Unify some SkNx code

 - one base case and one N=1 case instead of two each (or three with doubles)
 - use SkNx_cast instead of FromBytes/toBytes
 - 4-at-a-time Sk4f::ToBytes becomes a special standalone Sk4f_ToBytes

If I did everything right, this'll be perf- and pixel- neutral.

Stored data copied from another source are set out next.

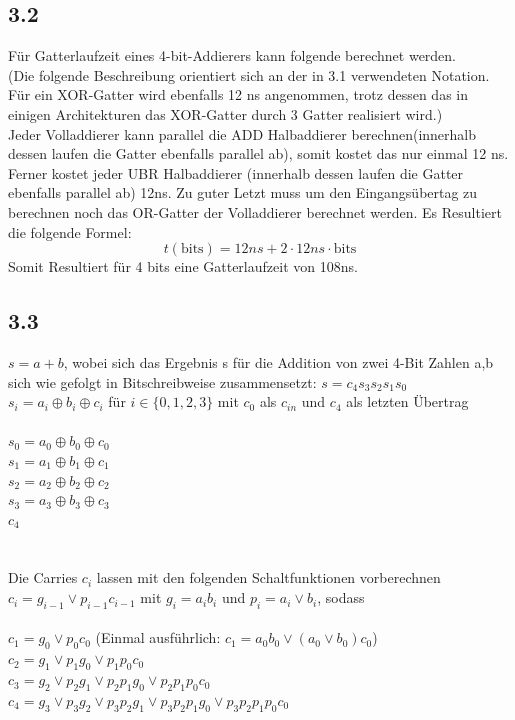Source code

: \documentclass[12pt,a4paper]{scrartcl}
\begin{document}
	\subsection*{3.2}
		Für Gatterlaufzeit eines 4-bit-Addierers kann folgende berechnet werden.\\
		(Die folgende Beschreibung orientiert sich an der in 3.1 verwendeten Notation. Für ein XOR-Gatter wird ebenfalls 12 ns angenommen, trotz dessen das in einigen Architekturen das XOR-Gatter durch 3 Gatter realisiert wird.)\\
		Jeder Volladdierer kann parallel die ADD Halbaddierer berechnen(innerhalb dessen laufen die Gatter ebenfalls parallel ab), somit kostet das nur einmal 12 ns.\\
		Ferner kostet jeder UBR Halbaddierer (innerhalb dessen laufen die Gatter ebenfalls parallel ab) 12ns. Zu guter Letzt muss um den Eingangsübertag zu berechnen noch das OR-Gatter der Volladdierer berechnet werden. Es Resultiert die folgende Formel:
		\begin{equation}
			t(\text{bits}) = 12ns + 2\cdot 12ns\cdot \text{bits}
		\end{equation}
		Somit Resultiert für 4 bits eine Gatterlaufzeit von 108ns.
	\subsection*{3.3}
		$s = a + b$, wobei sich das Ergebnis s für die Addition von zwei 4-Bit Zahlen a,b sich wie gefolgt in Bitschreibweise zusammensetzt: $s = c_4 s_3s_2s_1s_0$ \\
		$s_i = a_i \oplus b_i \oplus c_i$ für $i \in \{0,1,2,3\}$ mit $c_0$ als $c_{in}$ und $c_4$ als letzten Übertrag \\
		\\
		$s_0 = a_0 \oplus b_0 \oplus c_0$ \\
		$s_1 = a_1 \oplus b_1 \oplus c_1$ \\
		$s_2 = a_2 \oplus b_2 \oplus c_2$ \\
		$s_3 = a_3 \oplus b_3 \oplus c_3$ \\
		$c_4$ \\
		\\
		\\
		Die Carries $c_i$ lassen mit den folgenden Schaltfunktionen vorberechnen \\
		$c_i = g_{i-1} \lor p_{i-1}c_{i-1}$ mit $g_i = a_ib_i$ und $p_i = a_i \lor b_i$, sodass \\
		\\
		$c_1 = g_0 \lor p_0c_0$  (Einmal ausführlich: $c_1 = a_0b_0 \lor (a_0 \lor b_0)c_0$)\\
		$c_2 = g_1 \lor p_1g_0 \lor p_1p_0c_0$ \\
		$c_3 = g_2 \lor p_2g_1 \lor p_2p_1g_0 \lor p_2p_1p_0c_0$ \\
		$c_4 = g_3 \lor p_3g_2 \lor p_3p_2g_1 \lor p_3p_2p_1g_0 \lor p_3p_2p_1p_0c_0$ \\
\end{document}
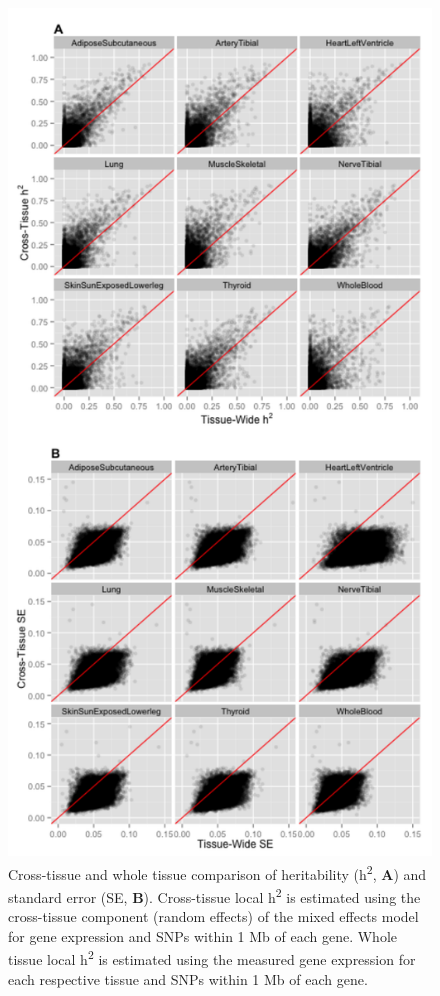 \documentclass[]{article}
\begin{document}
\begin{figure}[htbp]
\centering
\includegraphics{GenArch_manuscript_files/figure-latex/TWotdH2SE-1.pdf}
\caption{Cross-tissue and whole tissue comparison of heritability
(h\textsuperscript{2}, \textbf{A}) and standard error (SE, \textbf{B}).
Cross-tissue local h\textsuperscript{2} is estimated using the
cross-tissue component (random effects) of the mixed effects model for
gene expression and SNPs within 1 Mb of each gene. Whole tissue local
h\textsuperscript{2} is estimated using the measured gene expression for
each respective tissue and SNPs within 1 Mb of each gene.}
\end{figure}
\end{document}

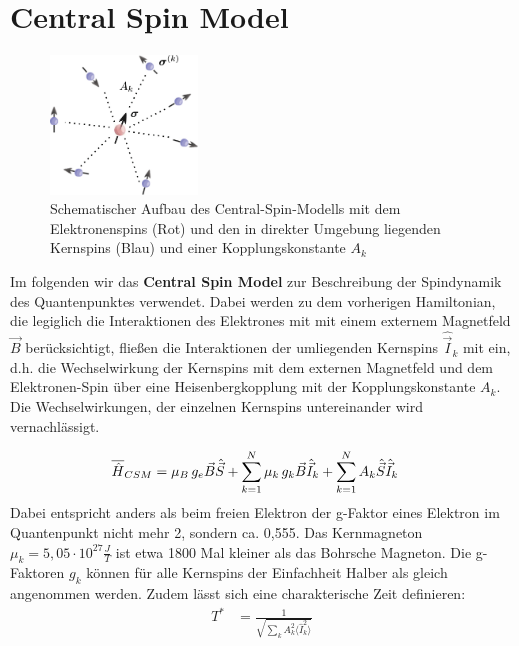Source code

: \chapter{Central Spin Model}

\begin{figure}
    \centering
    \includegraphics[width = 0.35\textwidth]{Abbildungen/CSM_Schema.jpg}
    \caption{Schematischer Aufbau des Central-Spin-Modells mit dem Elektronenspins (Rot) und den in direkter Umgebung liegenden 
    Kernspins (Blau) und einer Kopplungskonstante $A_k$}
    \label{fig:CSM}
\end{figure}
Im folgenden wir das \textbf{Central Spin Model} zur Beschreibung der Spindynamik des Quantenpunktes verwendet. Dabei werden 
zu dem vorherigen Hamiltonian, die legiglich die Interaktionen des Elektrones mit mit einem externem Magnetfeld $\vec{B}$ berücksichtigt, 
fließen die Interaktionen der umliegenden Kernspins $\hat{\vec{I}}_k$ mit ein, d.h. die Wechselwirkung der Kernspins mit dem externen 
Magnetfeld und dem Elektronen-Spin über eine Heisenbergkopplung mit der Kopplungskonstante $A_k$. Die Wechselwirkungen, der einzelnen Kernspins 
untereinander wird vernachlässigt.

\begin{align}
    \overline{\hat{H}}_{CSM} &= \mu_B\thinspace g_e \vec{B}\hat{\vec{S}} +  \sum_{k=1}^{N}\mu_k\thinspace g_k\vec{B}\hat{\vec{I}}_k + \sum_{k=1}^{N} A_k \hat{\vec{S}}\hat{\vec{I}}_k
\end{align}
Dabei entspricht anders als beim freien Elektron der g-Faktor eines Elektron im Quantenpunkt nicht mehr 2, sondern ca. 0,555. %
Das Kernmagneton $\mu_k= 5,05 \cdot 10^{27} \frac{J}{T}$ ist etwa 1800 Mal kleiner als das Bohrsche Magneton.
Die g-Faktoren $g_k$ können für alle Kernspins der Einfachheit Halber als gleich angenommen werden. Zudem lässt sich eine charakterische Zeit
definieren:
\begin{align}
    T^* &= \frac{1}{\sqrt{\sum_k A_k^2\langle \hat{I}_k^2 \rangle}}
\end{align}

https://gold.skia.org/search2?issue=1526523003&unt=true&query=source_type%3Dgm&master=false

BUG=skia:
CQ_EXTRA_TRYBOTS=client.skia:Test-Ubuntu-GCC-GCE-CPU-AVX2-x86_64-Release-SKNX_NO_SIMD-Trybot

Review URL: https://codereview.chromium.org/1526523003
diff --git a/src/effects/gradients/SkRadialGradient.cpp b/src/effects/gradients/SkRadialGradient.cpp
index 52d0639..d734aa0 100644
--- a/src/effects/gradients/SkRadialGradient.cpp
+++ b/src/effects/gradients/SkRadialGradient.cpp
@@ -307,7 +307,7 @@
             dR = dR + ddR;
 
             uint8_t fi[4];
-            dist.toBytes(fi);
+            SkNx_cast<uint8_t>(dist).store(fi);
 
             for (int i = 0; i < 4; i++) {
                 *dstC++ = cache[toggle + fi[i]];
@@ -319,7 +319,7 @@
             Sk4f dist = Sk4f::Min(fast_sqrt(R), max);
 
             uint8_t fi[4];
-            dist.toBytes(fi);
+            SkNx_cast<uint8_t>(dist).store(fi);
             for (int i = 0; i < count; i++) {
                 *dstC++ = cache[toggle + fi[i]];
                 toggle = next_dither_toggle(toggle);